DATA FOR THE TASK:
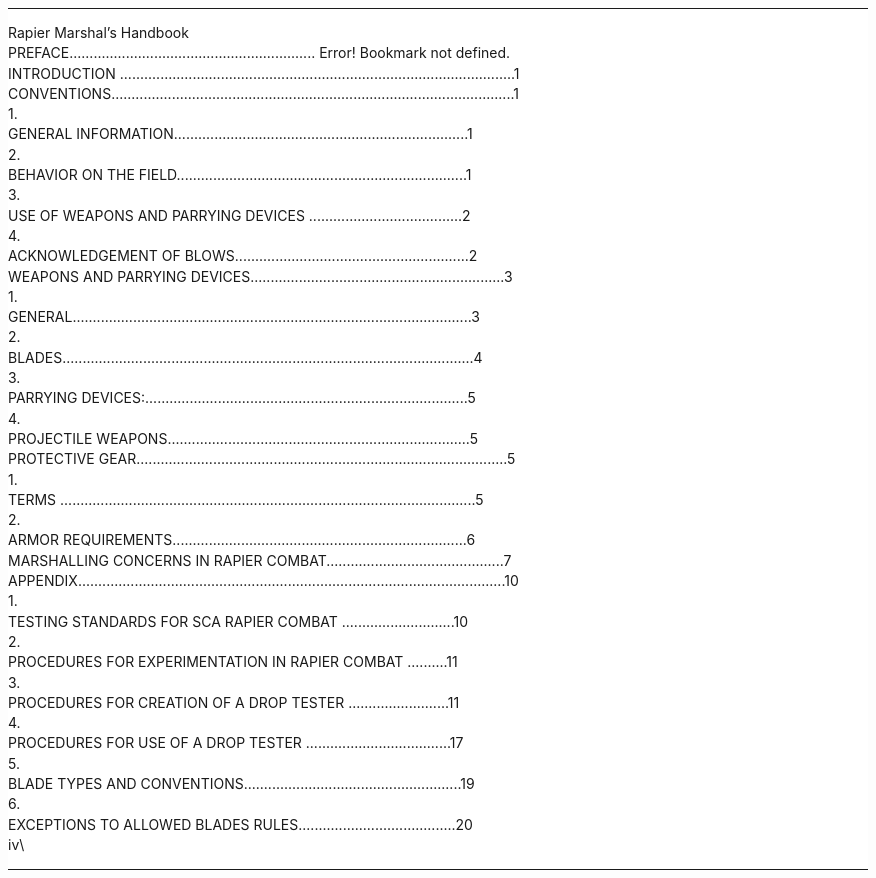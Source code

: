 * * * * *

Rapier Marshal’s Handbook\
 PREFACE............................................................. Error! Bookmark not defined.\
 INTRODUCTION ..................................................................................................1\
 CONVENTIONS....................................................................................................1\
 1.\
 GENERAL INFORMATION.........................................................................1\
 2.\
 BEHAVIOR ON THE FIELD........................................................................1\
 3.\
 USE OF WEAPONS AND PARRYING DEVICES ......................................2\
 4.\
 ACKNOWLEDGEMENT OF BLOWS..........................................................2\
 WEAPONS AND PARRYING DEVICES...............................................................3\
 1.\
 GENERAL...................................................................................................3\
 2.\
 BLADES......................................................................................................4\
 3.\
 PARRYING DEVICES:................................................................................5\
 4.\
 PROJECTILE WEAPONS...........................................................................5\
 PROTECTIVE GEAR............................................................................................5\
 1.\
 TERMS .......................................................................................................5\
 2.\
 ARMOR REQUIREMENTS.........................................................................6\
 MARSHALLING CONCERNS IN RAPIER COMBAT............................................7\
 APPENDIX..........................................................................................................10\
 1.\
 TESTING STANDARDS FOR SCA RAPIER COMBAT ............................10\
 2.\
 PROCEDURES FOR EXPERIMENTATION IN RAPIER COMBAT ..........11\
 3.\
 PROCEDURES FOR CREATION OF A DROP TESTER .........................11\
 4.\
 PROCEDURES FOR USE OF A DROP TESTER ....................................17\
 5.\
 BLADE TYPES AND CONVENTIONS......................................................19\
 6.\
 EXCEPTIONS TO ALLOWED BLADES RULES.......................................20\
 iv\

* * * * *
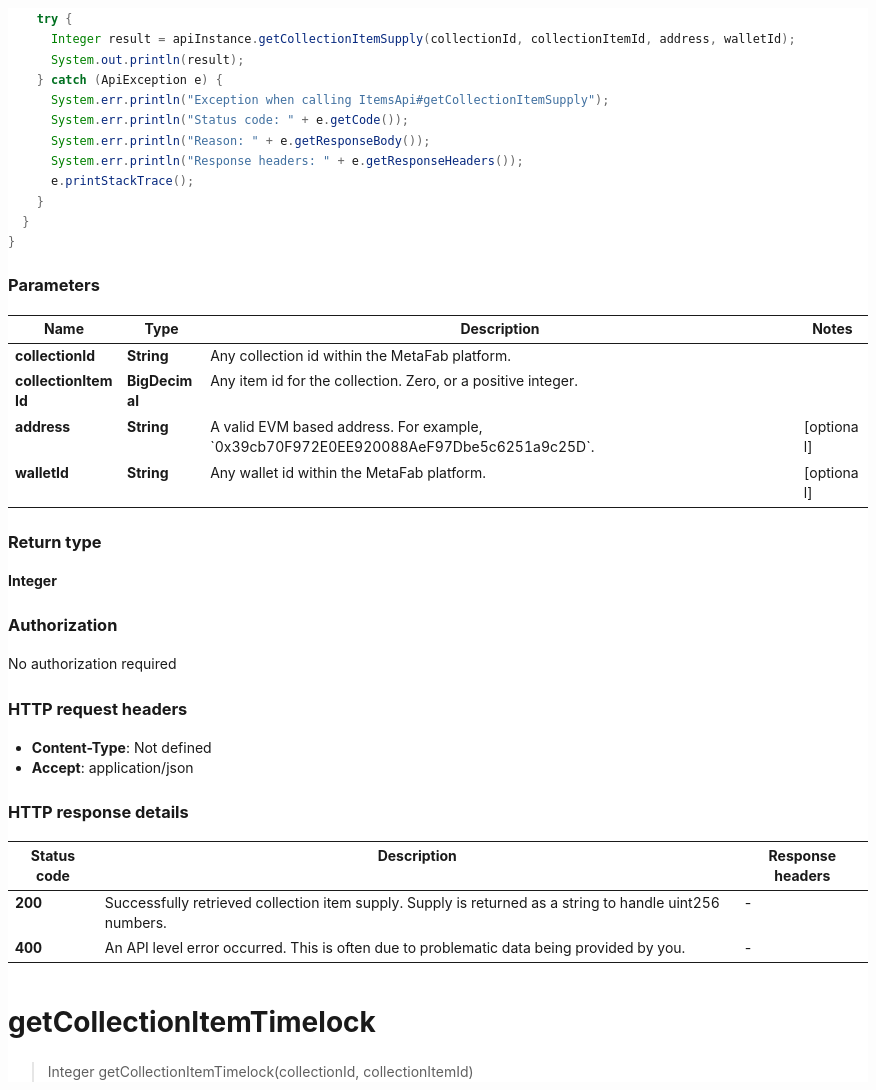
 ```java
    try {
      Integer result = apiInstance.getCollectionItemSupply(collectionId, collectionItemId, address, walletId);
      System.out.println(result);
    } catch (ApiException e) {
      System.err.println("Exception when calling ItemsApi#getCollectionItemSupply");
      System.err.println("Status code: " + e.getCode());
      System.err.println("Reason: " + e.getResponseBody());
      System.err.println("Response headers: " + e.getResponseHeaders());
      e.printStackTrace();
    }
  }
}
```

### Parameters

| Name | Type | Description  | Notes |
|------------- | ------------- | ------------- | -------------|
| **collectionId** | **String**| Any collection id within the MetaFab platform. | |
| **collectionItemId** | **BigDecimal**| Any item id for the collection. Zero, or a positive integer. | |
| **address** | **String**| A valid EVM based address. For example, &#x60;0x39cb70F972E0EE920088AeF97Dbe5c6251a9c25D&#x60;. | [optional] |
| **walletId** | **String**| Any wallet id within the MetaFab platform. | [optional] |

### Return type

**Integer**

### Authorization

No authorization required

### HTTP request headers

 - **Content-Type**: Not defined
 - **Accept**: application/json

### HTTP response details
| Status code | Description | Response headers |
|-------------|-------------|------------------|
| **200** | Successfully retrieved collection item supply. Supply is returned as a string to handle uint256 numbers. |  -  |
| **400** | An API level error occurred. This is often due to problematic data being provided by you. |  -  |

<a name="getCollectionItemTimelock"></a>
# **getCollectionItemTimelock**
> Integer getCollectionItemTimelock(collectionId, collectionItemId)
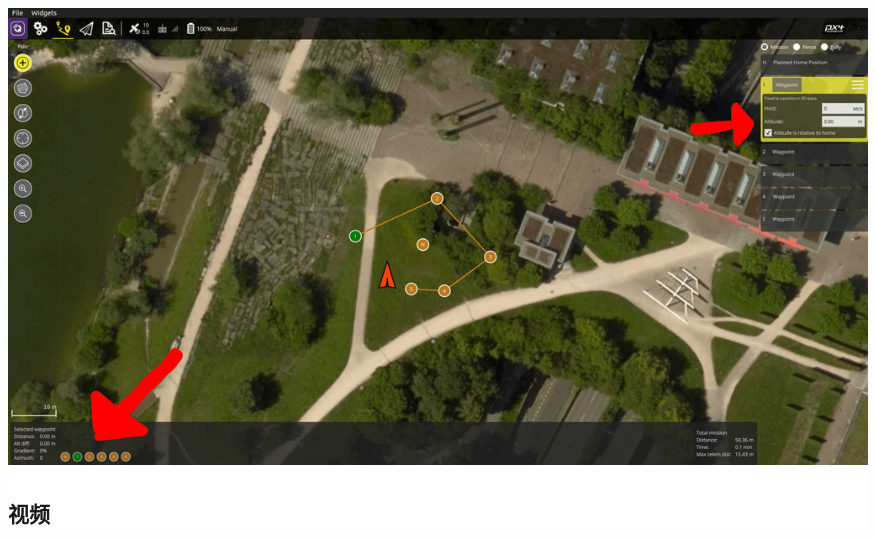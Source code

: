![任务](../../assets/airframes/rover/traxxas_stampede_vxl/correct_mission.jpg)

## 视频

<iframe width="740" height="416" src="https://www.youtube.com/embed/N3HvSKS3nCw" frameborder="0" allow="accelerometer; autoplay; clipboard-write; encrypted-media; gyroscope; picture-in-picture" allowfullscreen></iframe>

TASK STATEMENT: Reproduce the full listing verbatim so that only the pictures are missing.

WRITTEN REPLY:
Source code

: * * * * *

Rapier Marshal’s Handbook\
 PREFACE............................................................. Error! Bookmark not defined.\
 INTRODUCTION ..................................................................................................1\
 CONVENTIONS....................................................................................................1\
 1.\
 GENERAL INFORMATION.........................................................................1\
 2.\
 BEHAVIOR ON THE FIELD........................................................................1\
 3.\
 USE OF WEAPONS AND PARRYING DEVICES ......................................2\
 4.\
 ACKNOWLEDGEMENT OF BLOWS..........................................................2\
 WEAPONS AND PARRYING DEVICES...............................................................3\
 1.\
 GENERAL...................................................................................................3\
 2.\
 BLADES......................................................................................................4\
 3.\
 PARRYING DEVICES:................................................................................5\
 4.\
 PROJECTILE WEAPONS...........................................................................5\
 PROTECTIVE GEAR............................................................................................5\
 1.\
 TERMS .......................................................................................................5\
 2.\
 ARMOR REQUIREMENTS.........................................................................6\
 MARSHALLING CONCERNS IN RAPIER COMBAT............................................7\
 APPENDIX..........................................................................................................10\
 1.\
 TESTING STANDARDS FOR SCA RAPIER COMBAT ............................10\
 2.\
 PROCEDURES FOR EXPERIMENTATION IN RAPIER COMBAT ..........11\
 3.\
 PROCEDURES FOR CREATION OF A DROP TESTER .........................11\
 4.\
 PROCEDURES FOR USE OF A DROP TESTER ....................................17\
 5.\
 BLADE TYPES AND CONVENTIONS......................................................19\
 6.\
 EXCEPTIONS TO ALLOWED BLADES RULES.......................................20\
 iv\

* * * * *
 ```java
    try {
      Integer result = apiInstance.getCollectionItemSupply(collectionId, collectionItemId, address, walletId);
      System.out.println(result);
    } catch (ApiException e) {
      System.err.println("Exception when calling ItemsApi#getCollectionItemSupply");
      System.err.println("Status code: " + e.getCode());
      System.err.println("Reason: " + e.getResponseBody());
      System.err.println("Response headers: " + e.getResponseHeaders());
      e.printStackTrace();
    }
  }
}
```

### Parameters

| Name | Type | Description  | Notes |
|------------- | ------------- | ------------- | -------------|
| **collectionId** | **String**| Any collection id within the MetaFab platform. | |
| **collectionItemId** | **BigDecimal**| Any item id for the collection. Zero, or a positive integer. | |
| **address** | **String**| A valid EVM based address. For example, &#x60;0x39cb70F972E0EE920088AeF97Dbe5c6251a9c25D&#x60;. | [optional] |
| **walletId** | **String**| Any wallet id within the MetaFab platform. | [optional] |

### Return type

**Integer**

### Authorization

No authorization required

### HTTP request headers

 - **Content-Type**: Not defined
 - **Accept**: application/json

### HTTP response details
| Status code | Description | Response headers |
|-------------|-------------|------------------|
| **200** | Successfully retrieved collection item supply. Supply is returned as a string to handle uint256 numbers. |  -  |
| **400** | An API level error occurred. This is often due to problematic data being provided by you. |  -  |

<a name="getCollectionItemTimelock"></a>
# **getCollectionItemTimelock**
> Integer getCollectionItemTimelock(collectionId, collectionItemId)
Source code

:![任务](../../assets/airframes/rover/traxxas_stampede_vxl/correct_mission.jpg)

## 视频

<iframe width="740" height="416" src="https://www.youtube.com/embed/N3HvSKS3nCw" frameborder="0" allow="accelerometer; autoplay; clipboard-write; encrypted-media; gyroscope; picture-in-picture" allowfullscreen></iframe>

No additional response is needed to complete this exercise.